* **Task statement**:
Look below for the line that has "product = n1 * n2 * n3;"; output exactly from it through the line that has "Загрузите и установите", and leave the pictures out.

::::::

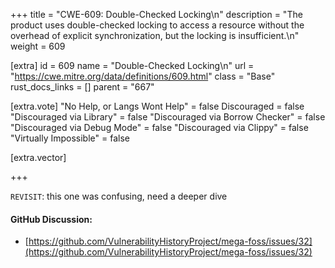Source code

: +++
title = "CWE-609: Double-Checked Locking\n"
description = "The product uses double-checked locking to access a resource without the overhead of explicit synchronization, but the locking is insufficient.\n"
weight = 609

[extra]
id = 609
name = "Double-Checked Locking\n"
url = "https://cwe.mitre.org/data/definitions/609.html"
class = "Base"
rust_docs_links = []
parent = "667"

[extra.vote]
"No Help, or Langs Wont Help" = false
Discouraged = false
"Discouraged via Library" = false
"Discouraged via Borrow Checker" = false
"Discouraged via Debug Mode" = false
"Discouraged via Clippy" = false
"Virtually Impossible" = false

[extra.vector]

+++

`REVISIT`: this one was confusing, need a deeper dive

#### GitHub Discussion:
- [https://github.com/VulnerabilityHistoryProject/mega-foss/issues/32](https://github.com/VulnerabilityHistoryProject/mega-foss/issues/32)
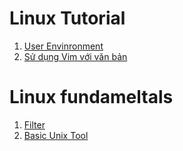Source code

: # Linux Tutorial
1. [User Envinronment](CentOS\Tutorial\User-Envinronment.md)
2. [Sử dụng Vim với văn bản](CentOS\Tutorial\Vim.md)
# Linux fundameltals
1. [Filter](CentOS\Fundamental\filters-command.md)
2. [Basic Unix Tool](CentOS\Fundamental\Basic-tool.md)
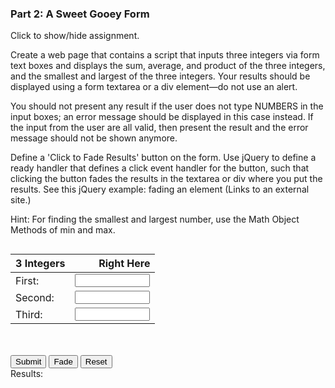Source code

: ### Part 2: A Sweet Gooey Form

<p id="flip">Click to show/hide assignment.</p>
<div id="panel">

Create a web page that contains a script that inputs three integers via form text boxes and displays the sum, average, and product of the three integers, and the smallest and largest of the three integers. Your results should be displayed using a form textarea or a div element—do not use an alert.

You should not present any result if the user does not type NUMBERS in the input boxes; an error message should be displayed in this case instead. If the input from the user are all valid, then present the result and the error message should not be shown anymore.

Define a 'Click to Fade Results' button on the form. Use jQuery to define a ready handler that defines a click event handler for the button, such that clicking the button fades the results in the textarea or div where you put the results. See this jQuery example: fading an element (Links to an external site.)

Hint: For finding the smallest and largest number, use the Math Object Methods of min and max.

</div>
<section class="body">

<div class="row">
<form name="myform">
<div class="one-half column">

| 3 Integers | Right Here |
|:---|---:|
| First: | <input type="number" name="num1" step="1" min="0" max="1000000000" required>|
| Second: | <input type="number" name="num2" step="1" min="0" max="1000000000" required>|
| Third: | <input type="number" name="num3" step="1" min="0" max="1000000000" required>|

</div>
<div class="one-half column">
<br><br>
<span class="button-row">
<input type="button" class="button-primary" onclick="process()" value="Submit">
<input type="button" onclick="click2fade()" value="Fade" id="fade">
<input type="reset" value="Reset" id="reset">
</span>
<br>
Results: 
<br>
<div id="results"></div>

</div>
</form>
</div>
</section>

<script>
function process()
{
var number1, number2, number3, n1, n2, n3, sum, product, minnum, maxnum;

number1 = document.forms["myform"].elements["num1"].value;
number2 = document.forms["myform"].elements["num2"].value;
number3 = document.forms["myform"].elements["num3"].value;

n1 = parseInt(number1);
n2 = parseInt(number2);
n3 = parseInt(number3);
sum = n1 + n2 + n3;
average = sum / 3;
product = n1 * n2 * n3;
minnum = Math.min(n1, n2, n3);
maxnum = Math.max(n1, n2, n3);

if (isNaN(n1) || isNaN(n2) || isNaN(n3)) {
   $("#results").html("<br>You have entered invalid input. Please enter three natural numbers"); 
} else {
$("#results").html(`<br>
  Σ: ${sum}<br>
  x̄: ${average}<br>
  ∏: ${product}<br>
  min: ${minnum}<br>
  max: ${maxnum}`); 
}
}

window.addEventListener('load', function () {
  $("#fade").click(function(){
    $("#results").fadeToggle("slow");
  });
          $('#reset').click(function(){
            $("#results").fadeIn('fast');
            $("#results").text("");
        });
});
</script>

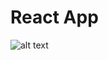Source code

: # React App


![alt text](https://github.com/jylhakos/miscellaneous/blob/main/QUESTIONS/REACT/LAYOUT/facebook.png?raw=true)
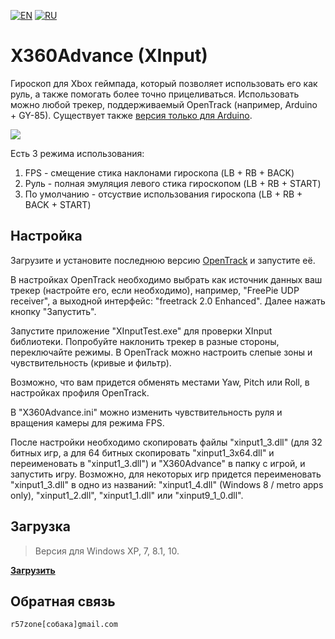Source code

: [![EN](https://user-images.githubusercontent.com/9499881/33184537-7be87e86-d096-11e7-89bb-f3286f752bc6.png)](https://github.com/r57zone/X360Advance-OpenTrack/) 
[![RU](https://user-images.githubusercontent.com/9499881/27683795-5b0fbac6-5cd8-11e7-929c-057833e01fb1.png)](https://github.com/r57zone/X360Advance-OpenTrack/blob/master/README.RU.md) 
# X360Advance (XInput) 
Гироскоп для Xbox геймпада, который позволяет использовать его как руль, а также помогать более точно прицеливаться. Использовать можно любой трекер, поддерживаемый OpenTrack (например, Arduino + GY-85). Существует также [версия только для Arduino](https://github.com/r57zone/X360Advance/).

![](https://user-images.githubusercontent.com/9499881/27588504-749af800-5b59-11e7-92e4-2b3813428281.png)

Есть 3 режима использования:

1. FPS - смещение стика наклонами гироскопа (LB + RB + BACK)
2. Руль - полная эмуляция левого стика гироскопом (LB + RB + START)
3. По умолчанию - отсуствие использования гироскопа (LB + RB + BACK + START)
## Настройка
Загрузите и установите последнюю версию [OpenTrack](https://github.com/opentrack/opentrack/releases) и запустите её. 


В настройках OpenTrack необходимо выбрать как источник данных ваш трекер (настройте его, если необходимо), например, "FreePie UDP receiver", а выходной интерфейс: "freetrack 2.0 Enhanced". Далее нажать кнопку "Запустить".


Запустите приложение "XInputTest.exe" для проверки XInput библиотеки. Попробуйте наклонить трекер в разные стороны, переключайте режимы. В OpenTrack можно настроить слепые зоны и чувствительность (кривые и фильтр).


Возможно, что вам придется обменять местами Yaw, Pitch или Roll, в настройках профиля OpenTrack. 


В "X360Advance.ini" можно изменить чувствительность руля и вращения камеры для режима FPS.


После настройки необходимо скопировать файлы "xinput1_3.dll" (для 32 битных игр, а для 64 битных скопировать "xinput1_3x64.dll" и переименовать в "xinput1_3.dll") и "X360Advance" в папку с игрой, и запустить игру. Возможно, для некоторых игр придется переименовать "xinput1_3.dll" в одно из названий: "xinput1_4.dll" (Windows 8 / metro apps only), "xinput1_2.dll", "xinput1_1.dll" или "xinput9_1_0.dll".
## Загрузка
>Версия для Windows XP, 7, 8.1, 10.

**[Загрузить](https://github.com/r57zone/X360Advance-OpenTrack/releases)**
## Обратная связь
`r57zone[собака]gmail.com`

::::::

* **Expected answer**:
product = n1 * n2 * n3;
minnum = Math.min(n1, n2, n3);
maxnum = Math.max(n1, n2, n3);

if (isNaN(n1) || isNaN(n2) || isNaN(n3)) {
   $("#results").html("<br>You have entered invalid input. Please enter three natural numbers"); 
} else {
$("#results").html(`<br>
  Σ: ${sum}<br>
  x̄: ${average}<br>
  ∏: ${product}<br>
  min: ${minnum}<br>
  max: ${maxnum}`); 
}
}

window.addEventListener('load', function () {
  $("#fade").click(function(){
    $("#results").fadeToggle("slow");
  });
          $('#reset').click(function(){
            $("#results").fadeIn('fast');
            $("#results").text("");
        });
});
</script>

Source code

: # React App


![alt text](https://github.com/jylhakos/miscellaneous/blob/main/QUESTIONS/REACT/LAYOUT/facebook.png?raw=true)
Source code

: [![EN](https://user-images.githubusercontent.com/9499881/33184537-7be87e86-d096-11e7-89bb-f3286f752bc6.png)](https://github.com/r57zone/X360Advance-OpenTrack/) 
[![RU](https://user-images.githubusercontent.com/9499881/27683795-5b0fbac6-5cd8-11e7-929c-057833e01fb1.png)](https://github.com/r57zone/X360Advance-OpenTrack/blob/master/README.RU.md) 
# X360Advance (XInput) 
Гироскоп для Xbox геймпада, который позволяет использовать его как руль, а также помогать более точно прицеливаться. Использовать можно любой трекер, поддерживаемый OpenTrack (например, Arduino + GY-85). Существует также [версия только для Arduino](https://github.com/r57zone/X360Advance/).

![](https://user-images.githubusercontent.com/9499881/27588504-749af800-5b59-11e7-92e4-2b3813428281.png)

Есть 3 режима использования:

1. FPS - смещение стика наклонами гироскопа (LB + RB + BACK)
2. Руль - полная эмуляция левого стика гироскопом (LB + RB + START)
3. По умолчанию - отсуствие использования гироскопа (LB + RB + BACK + START)
## Настройка
Загрузите и установите последнюю версию [OpenTrack](https://github.com/opentrack/opentrack/releases) и запустите её. 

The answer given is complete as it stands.